Detroit resurgent? VentureBeat is coming to the Motor City in September

A month ago I wrote a snarky column about Detroit, the site of the first satellite location for the U.S. Patent office in its 200-year history.

The response was huge, and the response was immediate: Detroit is alive, Detroit is resurgent, and Detroit is kicking ass. And among them was an invitation … to come and see for ourselves.

“There are an enormous number of myths about Detroit,” said Josh Linkner, a venture capitalist at Detroit Venture Partners. “It’s really good to be here,” said Bill Emerson, the chief executive of Quicken Loans, the largest online loan company in the U.S.

So we’re coming. And we’re going to see.

VentureBeat will be in Detroit on Sept. 11-14, and we want to see all the cool startups. A sign-up form is at the bottom of this post. Tell us what you’re doing, why it’s cool, and why we should chat with you.

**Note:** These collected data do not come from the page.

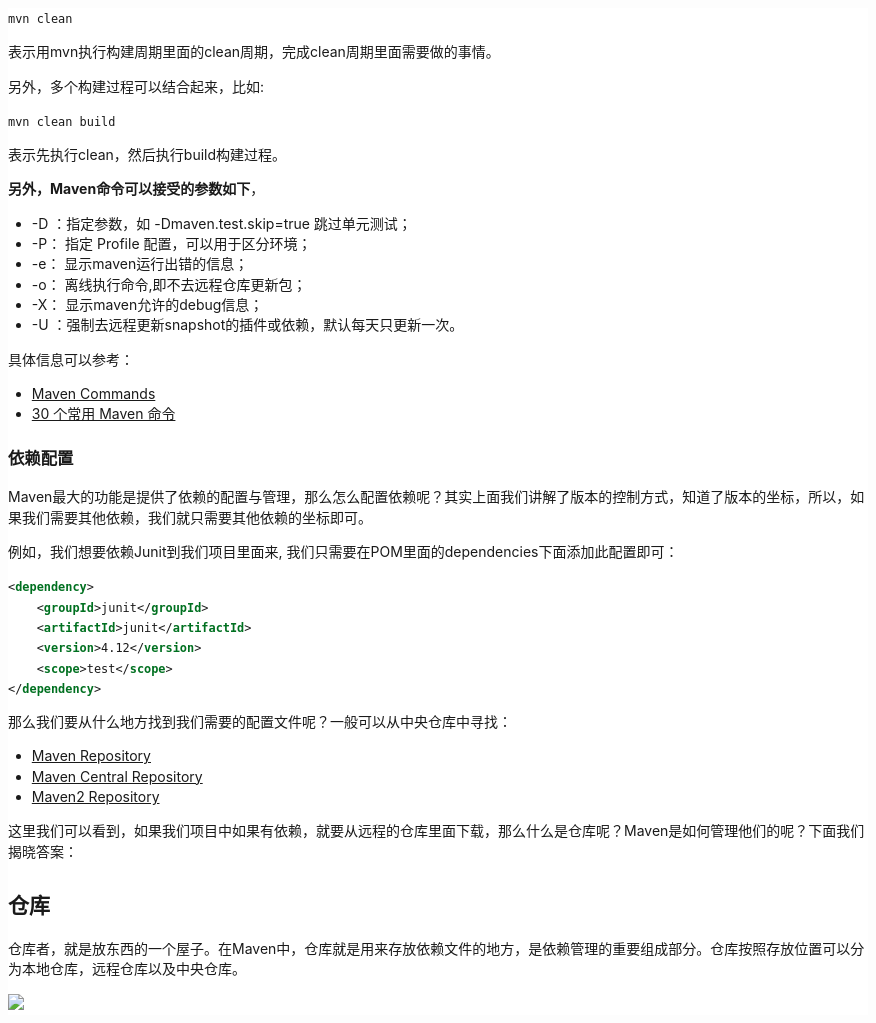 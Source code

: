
 ```java
mvn clean
```

表示用mvn执行构建周期里面的clean周期，完成clean周期里面需要做的事情。

另外，多个构建过程可以结合起来，比如:

```java
mvn clean build
```

表示先执行clean，然后执行build构建过程。

**另外，Maven命令可以接受的参数如下**，

* -D ：指定参数，如 -Dmaven.test.skip=true 跳过单元测试；
*  -P： 指定 Profile 配置，可以用于区分环境；
* -e： 显示maven运行出错的信息；
*  -o： 离线执行命令,即不去远程仓库更新包；
*  -X： 显示maven允许的debug信息；
*  -U ：强制去远程更新snapshot的插件或依赖，默认每天只更新一次。

具体信息可以参考：

* [Maven Commands](http://tutorials.jenkov.com/maven/maven-commands.html)
* [30 个常用 Maven 命令](https://www.jianshu.com/p/6f57c322e50e)

### 依赖配置

Maven最大的功能是提供了依赖的配置与管理，那么怎么配置依赖呢？其实上面我们讲解了版本的控制方式，知道了版本的坐标，所以，如果我们需要其他依赖，我们就只需要其他依赖的坐标即可。

例如，我们想要依赖Junit到我们项目里面来, 我们只需要在POM里面的dependencies下面添加此配置即可：

```xml
<dependency>
    <groupId>junit</groupId>
    <artifactId>junit</artifactId>
    <version>4.12</version>
    <scope>test</scope>
</dependency>
```

那么我们要从什么地方找到我们需要的配置文件呢？一般可以从中央仓库中寻找：

* [Maven Repository](https://mvnrepository.com/)
* [Maven Central Repository](https://search.maven.org/)
* [Maven2 Repository](https://repo1.maven.org/maven2/)



这里我们可以看到，如果我们项目中如果有依赖，就要从远程的仓库里面下载，那么什么是仓库呢？Maven是如何管理他们的呢？下面我们揭晓答案：

## 仓库

仓库者，就是放东西的一个屋子。在Maven中，仓库就是用来存放依赖文件的地方，是依赖管理的重要组成部分。仓库按照存放位置可以分为本地仓库，远程仓库以及中央仓库。

![](http://ww1.sinaimg.cn/large/af4e9f79ly1g1e6s8ezcbj20ec0g3t9y.jpg)
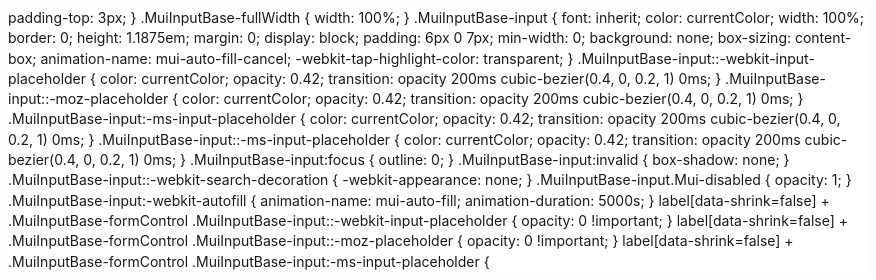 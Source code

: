   padding-top: 3px;
}
.MuiInputBase-fullWidth {
  width: 100%;
}
.MuiInputBase-input {
  font: inherit;
  color: currentColor;
  width: 100%;
  border: 0;
  height: 1.1875em;
  margin: 0;
  display: block;
  padding: 6px 0 7px;
  min-width: 0;
  background: none;
  box-sizing: content-box;
  animation-name: mui-auto-fill-cancel;
  -webkit-tap-highlight-color: transparent;
}
.MuiInputBase-input::-webkit-input-placeholder {
  color: currentColor;
  opacity: 0.42;
  transition: opacity 200ms cubic-bezier(0.4, 0, 0.2, 1) 0ms;
}
.MuiInputBase-input::-moz-placeholder {
  color: currentColor;
  opacity: 0.42;
  transition: opacity 200ms cubic-bezier(0.4, 0, 0.2, 1) 0ms;
}
.MuiInputBase-input:-ms-input-placeholder {
  color: currentColor;
  opacity: 0.42;
  transition: opacity 200ms cubic-bezier(0.4, 0, 0.2, 1) 0ms;
}
.MuiInputBase-input::-ms-input-placeholder {
  color: currentColor;
  opacity: 0.42;
  transition: opacity 200ms cubic-bezier(0.4, 0, 0.2, 1) 0ms;
}
.MuiInputBase-input:focus {
  outline: 0;
}
.MuiInputBase-input:invalid {
  box-shadow: none;
}
.MuiInputBase-input::-webkit-search-decoration {
  -webkit-appearance: none;
}
.MuiInputBase-input.Mui-disabled {
  opacity: 1;
}
.MuiInputBase-input:-webkit-autofill {
  animation-name: mui-auto-fill;
  animation-duration: 5000s;
}
label[data-shrink=false] + .MuiInputBase-formControl .MuiInputBase-input::-webkit-input-placeholder {
  opacity: 0 !important;
}
label[data-shrink=false] + .MuiInputBase-formControl .MuiInputBase-input::-moz-placeholder {
  opacity: 0 !important;
}
label[data-shrink=false] + .MuiInputBase-formControl .MuiInputBase-input:-ms-input-placeholder { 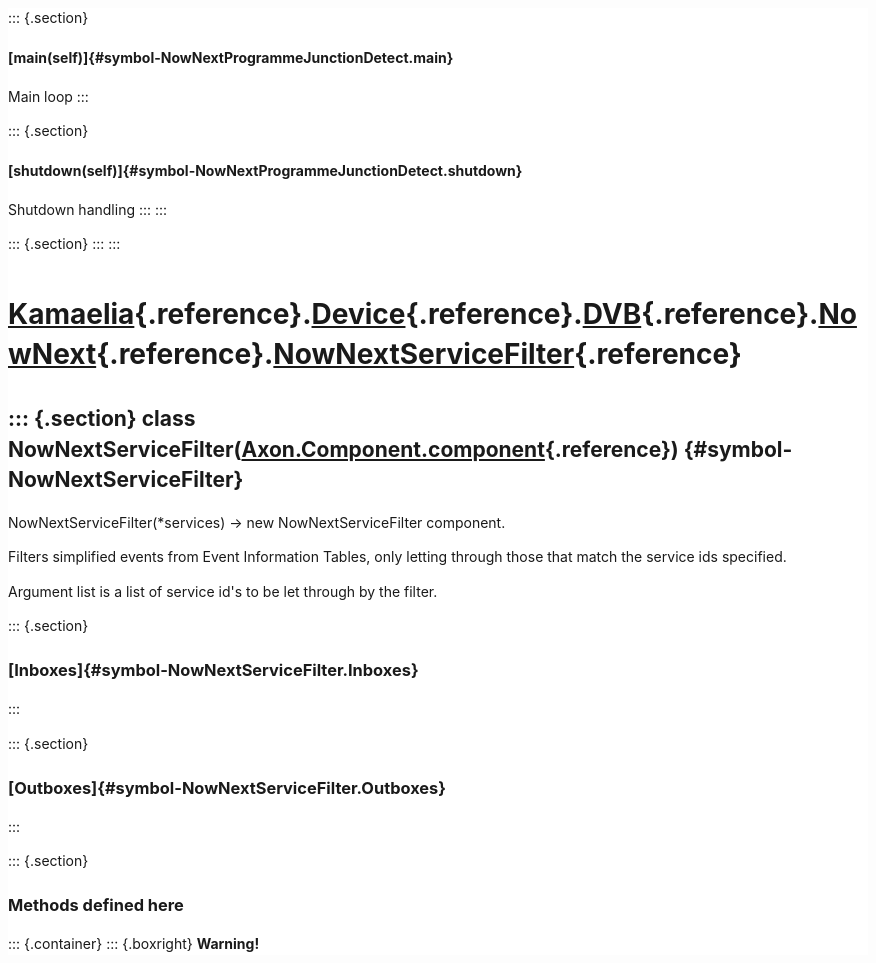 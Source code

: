 ::: {.section}
#### [main(self)]{#symbol-NowNextProgrammeJunctionDetect.main}

Main loop
:::

::: {.section}
#### [shutdown(self)]{#symbol-NowNextProgrammeJunctionDetect.shutdown}

Shutdown handling
:::
:::

::: {.section}
:::
:::

[Kamaelia](/Components/pydoc/Kamaelia.html){.reference}.[Device](/Components/pydoc/Kamaelia.Device.html){.reference}.[DVB](/Components/pydoc/Kamaelia.Device.DVB.html){.reference}.[NowNext](/Components/pydoc/Kamaelia.Device.DVB.NowNext.html){.reference}.[NowNextServiceFilter](/Components/pydoc/Kamaelia.Device.DVB.NowNext.NowNextServiceFilter.html){.reference}
========================================================================================================================================================================================================================================================================================================================================================================

::: {.section}
class NowNextServiceFilter([Axon.Component.component](/Docs/Axon/Axon.Component.component.html){.reference}) {#symbol-NowNextServiceFilter}
------------------------------------------------------------------------------------------------------------

NowNextServiceFilter(\*services) -\> new NowNextServiceFilter component.

Filters simplified events from Event Information Tables, only letting
through those that match the service ids specified.

Argument list is a list of service id\'s to be let through by the
filter.

::: {.section}
### [Inboxes]{#symbol-NowNextServiceFilter.Inboxes}
:::

::: {.section}
### [Outboxes]{#symbol-NowNextServiceFilter.Outboxes}
:::

::: {.section}
### Methods defined here

::: {.container}
::: {.boxright}
**Warning!**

What we’re hearing right now is that downtown Detroit is nothing like the news stories and gloomy photo galleries that get so much national attention. That Detroit is vibrant, growing, and alive.

“We wanted to help rebuild Detroit through entrepreneurship,” says Linkner. “But it goes much father than just a social imperative — Detroit is a great place to be a technology entrepreneur.”

Detroit’s costs are very low he says, about one-third those at Silicon Valley or Silicon Alley. Engineers are 50 percent cheaper, and with the University of Michigan and Michigan State nearby, the region has big supply of talent. That’s important, since Detroit Venture Partners runs an accelerator in the newly renovated M@dison building.

“When we launched in 2010,” Linkner told me, “there were zero venture funds. Today there are 12 to 15 funds.”

Detroit Venture Partners is the most active with 15 investments so far, all in technology.